Query result JSON from system-bulk-analytics-query returns typed cell values in rows (numbers and booleans as JSON numbers/booleans, not strings).

Join keys

Default catalog joinKeys:

["heat_session_id", "heat_node_output_id", "heat_source_session_id"]

Use these to correlate rows across csv_* tables or to tie analytics rows back to core session metadata.

Example join:

SELECT a.heat_session_id, a."KB_VEHICLE_SPEED" AS speed, b."KB_BIO_HEART_RATE" AS heart_rate FROM "csv_vehicle_hash" AS a JOIN "csv_bio_hash" AS b ON a.heat_session_id = b.heat_session_id WHERE a."KB_VEHICLE_SPEED" > 50 LIMIT 1000

Replace table names with values from your catalog tables keys and use each table’s qualifiedFrom for quoting.

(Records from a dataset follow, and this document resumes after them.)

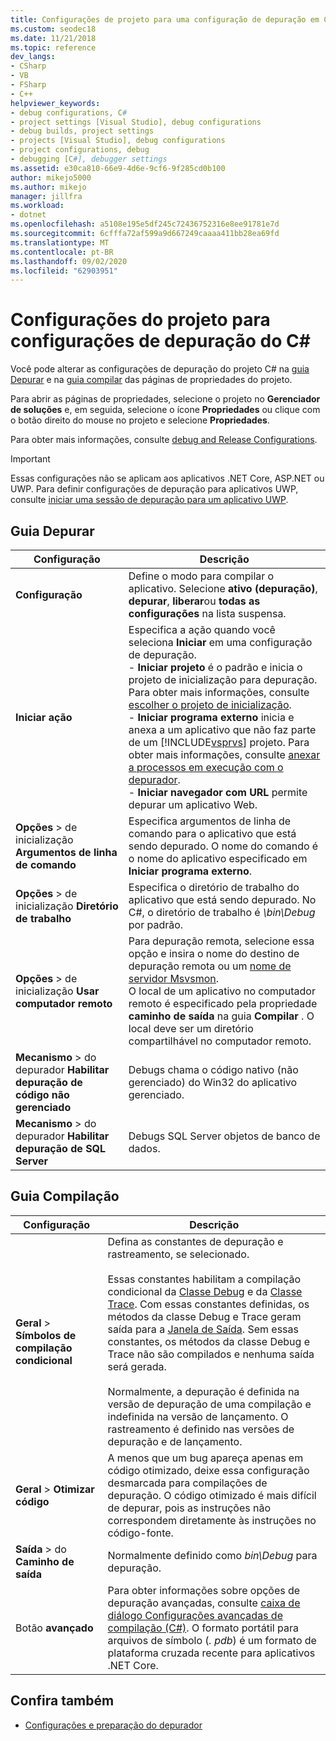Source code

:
 ```yaml
---
title: Configurações de projeto para uma configuração de depuração em C# | Microsoft Docs
ms.custom: seodec18
ms.date: 11/21/2018
ms.topic: reference
dev_langs:
- CSharp
- VB
- FSharp
- C++
helpviewer_keywords:
- debug configurations, C#
- project settings [Visual Studio], debug configurations
- debug builds, project settings
- projects [Visual Studio], debug configurations
- project configurations, debug
- debugging [C#], debugger settings
ms.assetid: e30ca810-66e9-4d6e-9cf6-9f285cd0b100
author: mikejo5000
ms.author: mikejo
manager: jillfra
ms.workload:
- dotnet
ms.openlocfilehash: a5108e195e5df245c72436752316e8ee91781e7d
ms.sourcegitcommit: 6cfffa72af599a9d667249caaaa411bb28ea69fd
ms.translationtype: MT
ms.contentlocale: pt-BR
ms.lasthandoff: 09/02/2020
ms.locfileid: "62903951"
---
```

# <a name="project-settings-for--c-debug-configurations"></a>Configurações do projeto para configurações de depuração do C#

Você pode alterar as configurações de depuração do projeto C# na [guia Depurar](#debug-tab) e na [guia compilar](#build-tab) das páginas de propriedades do projeto.

Para abrir as páginas de propriedades, selecione o projeto no **Gerenciador de soluções** e, em seguida, selecione o ícone **Propriedades** ou clique com o botão direito do mouse no projeto e selecione **Propriedades**.

Para obter mais informações, consulte [debug and Release Configurations](how-to-set-debug-and-release-configurations.md).

>[!IMPORTANT]
>Essas configurações não se aplicam aos aplicativos .NET Core, ASP.NET ou UWP. Para definir configurações de depuração para aplicativos UWP, consulte [iniciar uma sessão de depuração para um aplicativo UWP](start-a-debugging-session-for-a-store-app-in-visual-studio-vb-csharp-cpp-and-xaml.md).

## <a name="debug-tab"></a>Guia Depurar

|Configuração|Descrição|
|-------------------------------------| - |
| **Configuração** | Define o modo para compilar o aplicativo. Selecione **ativo (depuração)**, **depurar**, **liberar**ou **todas as configurações** na lista suspensa. |
| **Iniciar ação** | Especifica a ação quando você seleciona **Iniciar** em uma configuração de depuração.<br />- **Iniciar projeto** é o padrão e inicia o projeto de inicialização para depuração. Para obter mais informações, consulte [escolher o projeto de inicialização](/previous-versions/visualstudio/visual-studio-2010/0s590bew(v=vs.100)).<br />- **Iniciar programa externo** inicia e anexa a um aplicativo que não faz parte de um [!INCLUDE[vsprvs](../code-quality/includes/vsprvs_md.md)] projeto. Para obter mais informações, consulte [anexar a processos em execução com o depurador](attach-to-running-processes-with-the-visual-studio-debugger.md).<br />- **Iniciar navegador com URL** permite depurar um aplicativo Web. |
| **Opções**  >  de inicialização **Argumentos de linha de comando** | Especifica argumentos de linha de comando para o aplicativo que está sendo depurado. O nome do comando é o nome do aplicativo especificado em **Iniciar programa externo**. |
| **Opções**  >  de inicialização **Diretório de trabalho** | Especifica o diretório de trabalho do aplicativo que está sendo depurado. No C#, o diretório de trabalho é *\bin\Debug* por padrão.
| **Opções**  >  de inicialização **Usar computador remoto**|Para depuração remota, selecione essa opção e insira o nome do destino de depuração remota ou um [nome de servidor Msvsmon](../debugger/remote-debugging.md). <br />O local de um aplicativo no computador remoto é especificado pela propriedade **caminho de saída** na guia **Compilar** . O local deve ser um diretório compartilhável no computador remoto.
| **Mecanismo**  >  do depurador **Habilitar depuração de código não gerenciado** | Debugs chama o código nativo (não gerenciado) do Win32 do aplicativo gerenciado. |
| **Mecanismo**  >  do depurador **Habilitar depuração de SQL Server** | Debugs SQL Server objetos de banco de dados. |

## <a name="build-tab"></a>Guia Compilação

|Configuração|Descrição|
|-------------|-----------------|
|**Geral**  >  **Símbolos de compilação condicional**|Defina as constantes de depuração e rastreamento, se selecionado.<br /><br /> Essas constantes habilitam a compilação condicional da [Classe Debug](/dotnet/api/system.diagnostics.debug) e da [Classe Trace](/dotnet/api/system.diagnostics.trace). Com essas constantes definidas, os métodos da classe Debug e Trace geram saída para a [Janela de Saída](../ide/reference/output-window.md). Sem essas constantes, os métodos da classe Debug e Trace não são compilados e nenhuma saída será gerada.<br /><br />Normalmente, a depuração é definida na versão de depuração de uma compilação e indefinida na versão de lançamento. O rastreamento é definido nas versões de depuração e de lançamento.|
|**Geral**  >  **Otimizar código**|A menos que um bug apareça apenas em código otimizado, deixe essa configuração desmarcada para compilações de depuração. O código otimizado é mais difícil de depurar, pois as instruções não correspondem diretamente às instruções no código-fonte.|
|**Saída**  >  do **Caminho de saída**|Normalmente definido como *bin\Debug* para depuração.|
|Botão **avançado**|Para obter informações sobre opções de depuração avançadas, consulte [caixa de diálogo Configurações avançadas de compilação (C#)](../ide/reference/advanced-build-settings-dialog-box-csharp.md). O formato portátil para arquivos de símbolo (*. pdb*) é um formato de plataforma cruzada recente para aplicativos .NET Core.

## <a name="see-also"></a>Confira também
- [Configurações e preparação do depurador](../debugger/debugger-settings-and-preparation.md)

SQL patterns (system-bulk-analytics-query)

Ingest ledger

SELECT COUNT(*) AS total_ingested FROM "_ingested_outputs"
SELECT table_name, SUM(row_count) AS row_count FROM "_ingested_outputs" GROUP BY table_name ORDER BY table_name

Range filter on typed numeric column

When valueKind is number or integer:

SELECT heat_session_id, "KB_VEHICLE_SPEED" FROM "csv_a1b2c3d4" WHERE "KB_VEHICLE_SPEED" > 50 ORDER BY "KB_VEHICLE_SPEED" DESC LIMIT 500

No CAST is required for correctly inferred types.

Time window

When valueKind is timestamp:

SELECT heat_session_id, "KB_VEHICLE_CAPTURED_DATE_TIME (IS0 8601)" FROM "csv_a1b2c3d4" WHERE "KB_VEHICLE_CAPTURED_DATE_TIME (IS0 8601)" >= TIMESTAMPTZ '2026-05-27T00:00:00Z' AND "KB_VEHICLE_CAPTURED_DATE_TIME (IS0 8601)" < TIMESTAMPTZ '2026-05-28T00:00:00Z' LIMIT 10000

Columns that stayed string

Mixed labels (N/A, gear names, and similar) remain text. Use CAST or regex guards:

SELECT * FROM "csv_a1b2c3d4" WHERE "KB_VEHICLE_PHYS_GEAR" ~ '^[0-9]+$'

Security constraints

The query node accepts SELECT-only SQL (including WITH … SELECT). DDL, DML, COPY, and multiple statements are rejected. Use maxRows (default 10000, cap 100000) to limit result size.

Using the catalog in Arbex

bulk-analytics-arbex-sample reads query output shape:

{ "tables": { "ingest_summary": { "columns": ["total_ingested"], "rows": [[237]] } } }

Arbex scripts can map columns + rows into heat.dataservice value channels and layout builders. See the script embedded in the shipped template and Arbex API reference.